Takashi Akahane, a senior analyst at Tokai Tokyo Research Center, told Reuters, “My impression is the upfront payment is particularly large. It’s a sign that AstraZeneca assumes the drug will become mainstream in the next generation.”

There is quite a bit of investor optimism about the drug. Daiichi Sankyo shares climbed 16 percent at the news. The stock has risen 45 percent this year largely based on optimism about the drug.

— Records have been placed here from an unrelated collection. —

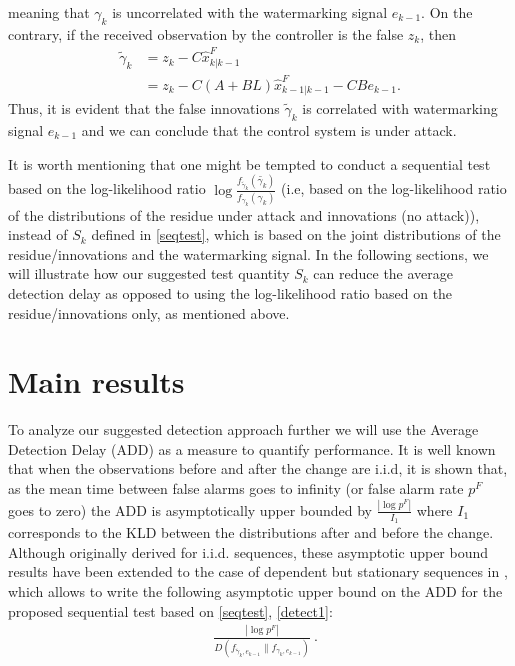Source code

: \documentclass[journal,10pt]{IEEEtran}
\begin{document}
meaning that $\gamma_{k}$ is uncorrelated
with the watermarking signal $e_{k-1}$.  On the
contrary, if the received observation by the controller is the false
$z_{k}$, then
\begin{align}
 \tilde{\gamma}_{k} & =z_{k}-C\hat{x}^F_{k|k-1} \nonumber \\ 
& =z_{k}-C(A+BL)\hat{x}^F_{k-1|k-1}-CBe_{k-1}.\label{eq2}
\end{align}
Thus, it is evident that the false innovations $\tilde{\gamma}_{k}$ is correlated with watermarking
signal $e_{k-1}$ and we can conclude that the control system is under attack.

It is worth mentioning that  one might be tempted to conduct a sequential test 
 based on the log-likelihood ratio 
$\log\frac{f_{\widetilde{\gamma}_{k}}(\widetilde{\gamma_{k}})}{f_{\gamma_{k}}(\gamma_{k})}$ (i.e, based on the log-likelihood ratio of the distributions of the residue under attack and innovations (no attack)), 
instead of $S_k$ defined in \eqref{seqtest}, which is based on the joint distributions of the residue/innovations and the watermarking signal. In the following sections, we will illustrate how our suggested test quantity $S_k$ can reduce  the average detection delay as opposed to using the log-likelihood ratio based on the residue/innovations only, as mentioned above.

\section{Main results}

To analyze our suggested detection approach further we will use
the Average Detection Delay (ADD) as a measure to quantify performance. It is well known that 
\cite{quick, quickest_detection_book} when the observations before and after the change are i.i.d, it is shown that, as the mean time between false alarms goes to infinity (or false alarm rate $p^{F}$ goes to zero) 
the ADD is asymptotically upper bounded by $\frac{|\log p^{F}|}{I_1}$ where $I_1$ corresponds to the KLD between the distributions after and before the change. Although originally derived for i.i.d. sequences, these asymptotic upper bound results have been extended to the case of dependent but stationary sequences in \cite{tartakovsky_dependent}, which allows to write the following asymptotic upper bound on the ADD for the proposed sequential test based on \eqref{seqtest}, \eqref{detect1}:
\begin{align}
& \frac{|\log p^{F}|}{D(f_{\widetilde{\gamma}_{k}, e_{k-1}}\|f_{\gamma_{k}, e_{k-1}})}\ .
\end{align}
\end{document}
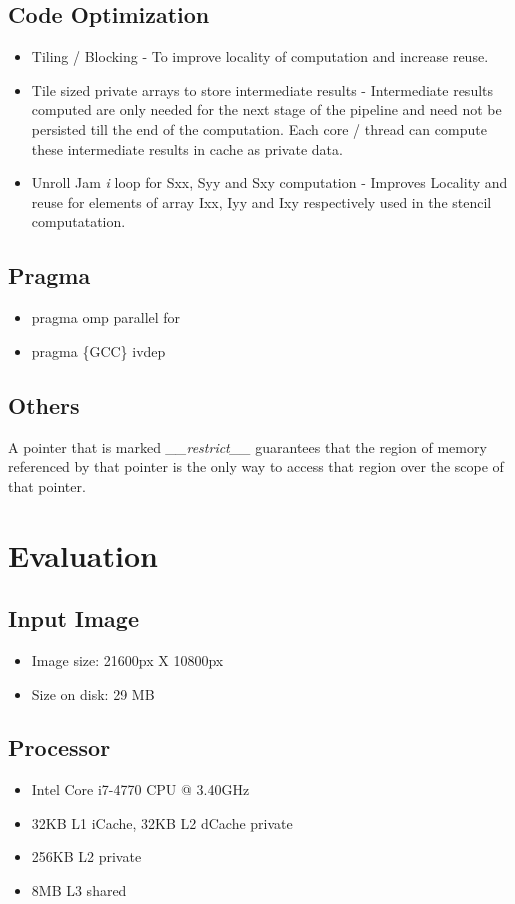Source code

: \documentclass[]{article}
\begin{document}
\subsection{Code Optimization}
\begin{itemize}
\item Tiling / Blocking - To improve locality of computation and increase reuse.
\item Tile sized private arrays to store intermediate results - Intermediate results computed are only needed for the next stage of the pipeline and need not be persisted till the end of the computation. Each core / thread can compute these intermediate results in cache as private data.
\item Unroll Jam \textit{i} loop for Sxx, Syy and Sxy computation - Improves Locality and reuse for elements of array Ixx, Iyy and Ixy respectively used in the stencil computatation.
\end{itemize}

\subsection{Pragma}
\begin{itemize}
\item pragma omp parallel for
\item pragma \{GCC\} ivdep
\end{itemize}

\subsection{Others}
A pointer that is marked \textit{\_\_restrict\_\_} guarantees that the region of memory referenced by that pointer is the only way to access that region over the scope of that pointer.
\section{Evaluation}
\subsection{Input Image}
\begin{itemize}
\item Image size: 21600px X 10800px
\item Size on disk: 29 MB
\end{itemize}

\subsection{Processor}
\begin{itemize}
\item Intel Core i7-4770 CPU @ 3.40GHz
\item 32KB L1 iCache, 32KB L2 dCache private
\item 256KB L2 private
\item 8MB L3 shared
\end{itemize}
\end{document}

Daiichi Sankyo is putting much of its efforts into oncology with the goal of bringing in $4.52 billion in annual sales from its cancer portfolio in fiscal year 2025, up dramatically from $180.6 million in 2017.

“Trastuzumab deruxtecan is the flagship asset in our oncology pipeline created by our relentless pursuit of science and technology, the most important strengths of our company,” stated George Nakayama, representative director, chairman and chief executive officer of Daiichi Sankyo. “Through the strategic collaboration with AstraZeneca, a company with a wealth of global experience and expertise in oncology, we will combine our respective skill sets to maximize the value of trastuzumab deruxtecan and accelerate the establishment of our global oncology business.”